After More Than 50 Years, the US Passenger Plane Landed in Cuba

For the first time in more than 50 years, an passenger flight American airline provided to Cuba.

Jet Blue Flight 387 departs from Fort Lauderdale International Airport, for Santa Clara, Cuba, inaugurating the first regularly scheduled commercial flight between the US and Cuba in more than half a century, on August 31, 2016.

This historic flight took place this morning from Fort Lauderdale, Florida and arrived in Santa Clara, east of the capital Havana. The successful flight took an estimated 51 minutes.

According to a New York Times report, JetBlue’s executive vice president Marty St. George explained that a propeller plane was used the last time a US airline regularly scheduled flights to the communist country.

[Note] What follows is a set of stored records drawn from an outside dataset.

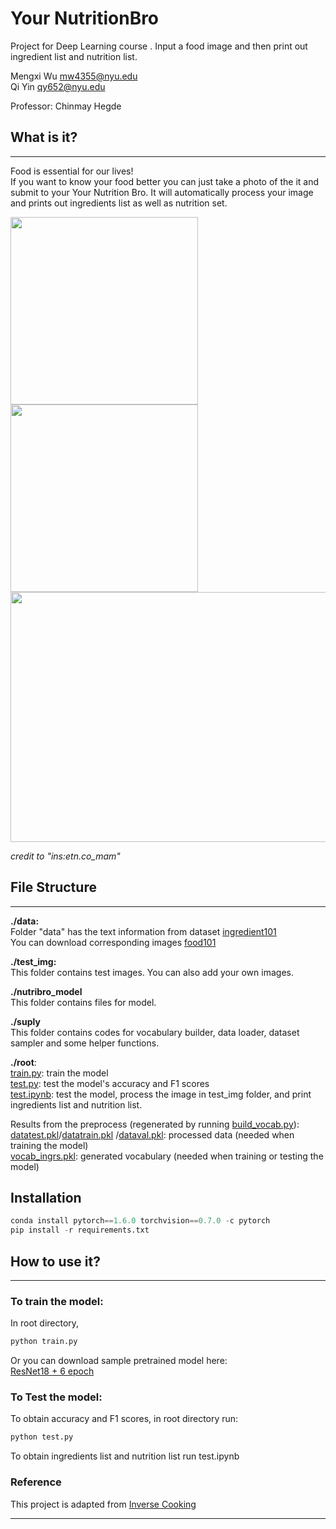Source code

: # Your NutritionBro
Project for Deep Learning course . Input a food image and then print out ingredient list and nutrition list.    

Mengxi Wu mw4355@nyu.edu  
Qi Yin qy652@nyu.edu    

Professor: Chinmay Hegde        

## What is it?

***

Food is essential for our lives!   
If you want to know your food better you can just take a photo of  the it and submit to your Your Nutrition Bro.
It will automatically process your image and prints out ingredients list as well as nutrition set. 

<img src="https://github.com/yq605879396/Your-NutritionBro/blob/main/images/show2.png" width="300" height="300" /> <img src="https://github.com/yq605879396/Your-NutritionBro/blob/main/images/show1.png" width="300" height="300" />
<img src="https://github.com/yq605879396/Your-NutritionBro/blob/main/images/show3.png" width="600" height="400" /> 

_credit to "ins:etn.co_mam"_

## File Structure

***

**./data:**  
Folder "data" has the text information from dataset [ingredient101](http://www.ub.edu/cvub/ingredients101/)  
You can download corresponding images [food101](https://www.kaggle.com/kmader/food41)

**./test_img:**  
This folder contains test images. You can also add your own images.     

**./nutribro_model**   
This folder contains files for model.        

**./suply**  
This folder contains codes for vocabulary builder, data loader, dataset sampler and some helper functions.  

**./root**:  
[train.py](https://github.com/yq605879396/Your-NutritionBro/blob/main/train.py): train the model  
[test.py](https://github.com/yq605879396/Your-NutritionBro/blob/main/test.py): test the model's accuracy and F1 scores <br>
[test.ipynb](https://github.com/yq605879396/Your-NutritionBro/blob/main/test.ipynb): test the model, process the image in test_img folder, and print ingredients list and nutrition list.

Results from the preprocess (regenerated by running [build_vocab.py](https://github.com/yq605879396/Your-NutritionBro/blob/main/suply/train.py)): <br>
[datatest.pkl](https://github.com/yq605879396/Your-NutritionBro/blob/main/datatest.pkl)/[datatrain.pkl](https://github.com/yq605879396/Your-NutritionBro/blob/main/datatrain.pkl) /[dataval.pkl](https://github.com/yq605879396/Your-NutritionBro/blob/main/dataval.pkl): processed data (needed when training the model)  
[vocab_ingrs.pkl](https://github.com/yq605879396/Your-NutritionBro/blob/main/vocab_ingrs.pkl): generated vocabulary (needed when training or testing the model) 

## Installation
```python
conda install pytorch==1.6.0 torchvision==0.7.0 -c pytorch
pip install -r requirements.txt
``` 

## How to use it?

***

### To train the model:  
In root directory,
```python
python train.py
```

Or you can download sample pretrained model here:  
[ResNet18 + 6 epoch](https://drive.google.com/file/d/1ycciUE9VthbnHPgRc9iLLZnPvVg2pvLO/view?usp=sharing)  


### To Test the model:  
To obtain accuracy and F1 scores, in root directory run: 
```python
python test.py
``` 
To obtain ingredients list and nutrition list run test.ipynb
### Reference
This project is adapted from [Inverse Cooking](https://github.com/facebookresearch/inversecooking)
***


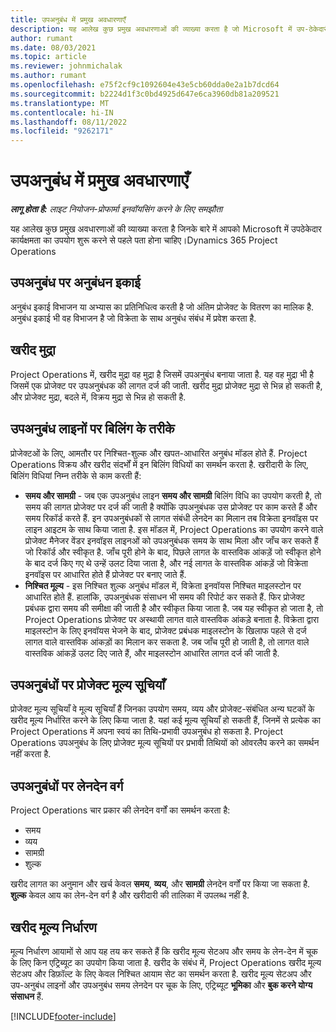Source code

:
 ```yaml
---
title: उपअनुबंध में प्रमुख अवधारणाएँ
description: यह आलेख कुछ प्रमुख अवधारणाओं की व्याख्या करता है जो Microsoft में उप-ठेकेदारी पर लागू होती हैं।Dynamics 365 Project Operations
author: rumant
ms.date: 08/03/2021
ms.topic: article
ms.reviewer: johnmichalak
ms.author: rumant
ms.openlocfilehash: e75f2cf9c1092604e43e5cb60dda0e2a1b7dcd64
ms.sourcegitcommit: b2224d1f3c0bd4925d647e6ca3960db81a209521
ms.translationtype: MT
ms.contentlocale: hi-IN
ms.lasthandoff: 08/11/2022
ms.locfileid: "9262171"
---
```

# <a name="key-concepts-in-subcontracting"></a>उपअनुबंध में प्रमुख अवधारणाएँ


_**लागू होता है:** लाइट नियोजन-प्रोफार्मा इनवॉयसिंग करने के लिए समझौता_

यह आलेख कुछ प्रमुख अवधारणाओं की व्याख्या करता है जिनके बारे में आपको Microsoft में उपठेकेदार कार्यक्षमता का उपयोग शुरू करने से पहले पता होना चाहिए।Dynamics 365 Project Operations

## <a name="contracting-unit-on-the-subcontract"></a>उपअनुबंध पर अनुबंधन इकाई

अनुबंध इकाई विभाजन या अभ्यास का प्रतिनिधित्व करती है जो अंतिम प्रोजेक्ट के वितरण का मालिक है. अनुबंध इकाई भी वह विभाजन है जो विक्रेता के साथ अनुबंध संबंध में प्रवेश करता है.

## <a name="purchase-currency"></a>खरीद मुद्रा

Project Operations में, खरीद मुद्रा वह मुद्रा है जिसमें उपअनुबंध बनाया जाता है. यह वह मुद्रा भी है जिसमें एक प्रोजेक्ट पर उपअनुबंधक की लागत दर्ज की जाती. खरीद मुद्रा प्रोजेक्ट मुद्रा से भिन्न हो सकती है, और प्रोजेक्ट मुद्रा, बदले में, विक्रय मुद्रा से भिन्न हो सकती है.

## <a name="billing-methods-on-subcontract-lines"></a>उपअनुबंध लाइनों पर बिलिंग के तरीके

प्रोजेक्टओं के लिए, आमतौर पर निश्चित-शुल्क और खपत-आधारित अनुबंध मॉडल होते हैं. Project Operations विक्रय और खरीद संदर्भों में इन बिलिंग विधियों का समर्थन करता है. खरीदारी के लिए, बिलिंग विधियां निम्न तरीके से काम करती हैं:

- **समय और सामग्री** - जब एक उपअनुबंध लाइन **समय और सामग्री** बिलिंग विधि का उपयोग करती है, तो समय की लागत प्रोजेक्ट पर दर्ज की जाती है क्योंकि उपअनुबंधक उस प्रोजेक्ट पर काम करते हैं और समय रिकॉर्ड करते हैं. इन उपअनुबंधकों से लागत संबंधी लेनदेन का मिलान तब विक्रेता इनवॉइस पर लाइन आइटम के साथ किया जाता है. इस मॉडल में, Project Operations का उपयोग करने वाले प्रोजेक्ट मैनेजर वेंडर इनवॉइस लाइनओं को उपअनुबंधक समय के साथ मिला और जाँच कर सकते हैं जो रिकॉर्ड और स्वीकृत है. जाँच पूरी होने के बाद, पिछले लागत के वास्तविक आंकड़ें जो स्वीकृत होने के बाद दर्ज किए गए थे उन्हें उलट दिया जाता है, और नई लागत के वास्तविक आंकड़ें जो विक्रेता इनवॉइस पर आधारित होते हैं प्रोजेक्ट पर बनाए जाते हैं.
- **निश्चित मूल्य** - इस निश्चित शुल्क अनुबंध मॉडल में, विक्रेता इनवॉयस निश्चित माइलस्टोन पर आधारित होते हैं. हालांकि, उपअनुबंधक संसाधन भी समय की रिपोर्ट कर सकते हैं. फिर प्रोजेक्ट प्रबंधक द्वारा समय की समीक्षा की जाती है और स्वीकृत किया जाता है. जब यह स्वीकृत हो जाता है, तो Project Operations प्रोजेक्ट पर अस्थायी लागत वाले वास्तविक आंकड़े बनाता है. विक्रेता द्वारा माइलस्टोन के लिए इनवॉयस भेजने के बाद, प्रोजेक्ट प्रबंधक माइलस्टोन के खिलाफ पहले से दर्ज लागत वाले वास्तविक आंकड़ों का मिलान कर सकता है. जब जाँच पूरी हो जाती है, तो लागत वाले वास्तविक आंकड़ें उलट दिए जाते हैं, और माइलस्टोन आधारित लागत दर्ज की जाती है.

## <a name="project-price-lists-on-subcontracts"></a>उपअनुबंधों पर प्रोजेक्ट मूल्य सूचियाँ

प्रोजेक्ट मूल्य सूचियाँ वे मूल्य सूचियाँ हैं जिनका उपयोग समय, व्यय और प्रोजेक्ट-संबंधित अन्य घटकों के खरीद मूल्य निर्धारित करने के लिए किया जाता है. यहां कई मूल्य सूचियाँ हो सकती हैं, जिनमें से प्रत्येक का Project Operations में अपना स्वयं का तिथि-प्रभावी उपअनुबंध हो सकता है. Project Operations उपअनुबंध के लिए प्रोजेक्ट मूल्य सूचियों पर प्रभावी तिथियों को ओवरलैप करने का समर्थन नहीं करता है.

## <a name="transaction-classes-on-subcontracts"></a>उपअनुबंधों पर लेनदेन वर्ग

Project Operations चार प्रकार की लेनदेन वर्गों का समर्थन करता है:

- समय
- व्यय
- सामग्री
- शुल्क

खरीद लागत का अनुमान और खर्च केवल **समय**, **व्यय**, और **सामग्री** लेनदेन वर्गों पर किया जा सकता है. **शुल्क** केवल आय का लेन-देन वर्ग है और खरीदारी की तालिका में उपलब्ध नहीं है.

## <a name="purchase-pricing-dimensions"></a>खरीद मूल्य निर्धारण

मूल्य निर्धारण आयामों से आप यह तय कर सकते हैं कि खरीद मूल्य सेटअप और समय के लेन-देन में चूक के लिए किन एट्रिब्‍यूट का उपयोग किया जाता है. खरीद के संबंध में, Project Operations खरीद मूल्य सेटअप और डिफ़ॉल्ट के लिए केवल निश्चित आयाम सेट का समर्थन करता है. खरीद मूल्य सेटअप और उप-अनुबंध लाइनों और उपअनुबंध समय लेनदेन पर चूक के लिए, एट्रिब्‍यूट **भूमिका** और **बुक करने योग्य संसाधन** हैं.

[!INCLUDE[footer-include](../../includes/footer-banner.md)]
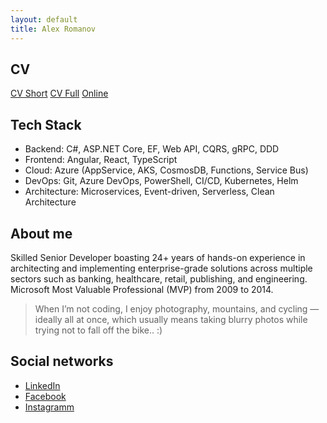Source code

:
 ```yaml
---
layout: default
title: Alex Romanov
---
```


## CV

[CV Short](AleksandrRomanovCV2025.pdf) 
[CV Full](AleksandrRomanov2025.pdf)
[Online](https://romy63ru.github.io/cv.html)

## Tech Stack

- Backend: C#, ASP.NET Core, EF, Web API, CQRS, gRPC, DDD
- Frontend: Angular, React, TypeScript
- Cloud: Azure (AppService, AKS, CosmosDB, Functions, Service Bus)
- DevOps: Git, Azure DevOps, PowerShell, CI/CD, Kubernetes, Helm
- Architecture: Microservices, Event-driven, Serverless, Clean Architecture

## About me

Skilled Senior Developer boasting 24+ years of hands-on experience in architecting and implementing enterprise-grade solutions across multiple sectors such as banking, healthcare, retail,
publishing, and engineering. Microsoft Most Valuable Professional (MVP) from 2009 to 2014.

> When I’m not coding, I enjoy photography, mountains, and cycling — ideally all at once, which usually means taking blurry photos while trying not to fall off the bike.. :)

## Social networks

- [LinkedIn](https://www.linkedin.com/in/alexandrromanov/)
- [Facebook](https://www.facebook.com/Romy63ru)
- [Instagramm](https://www.instagram.com/romy63ru/)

A total of six airlines have come forth to provide services to nine Cuban cities — a change of pace from the charter flights passengers had been forced to book in order to visit the country. These charter flights have been burdensome for passengers flying to Cuba: flights were unreliable and expensive, and the processing procedures was drawn-out.

“Up to a year ago, we were doing reservations by fax machines,” said Peter Sanchez, chief executive of Cuba Tours and Travel, to the New York Times.

The resumed service follows other diplomatic moves from the Obama administration that signal warming relations between the two countries.

“We will end an outdated approach that, for decades, has failed to advance our interests, and instead we will begin to normalize relations between our two countries,” said President Obama in a statement on policy changes towards Cuba in December 2014.

Since then, embassies were opened and an American assembly plant was authorized to be built in Cuba.

However, the transition has not been without a few bureaucratic hiccups. Although there have been exceptions, US citizens that are classified as tourists are still officially banned from traveling to the country. Additionally, the New York Times reported that the tractor assembly plant, which was approved by the US to be built in Cuba, was delayed by Cuban authorities.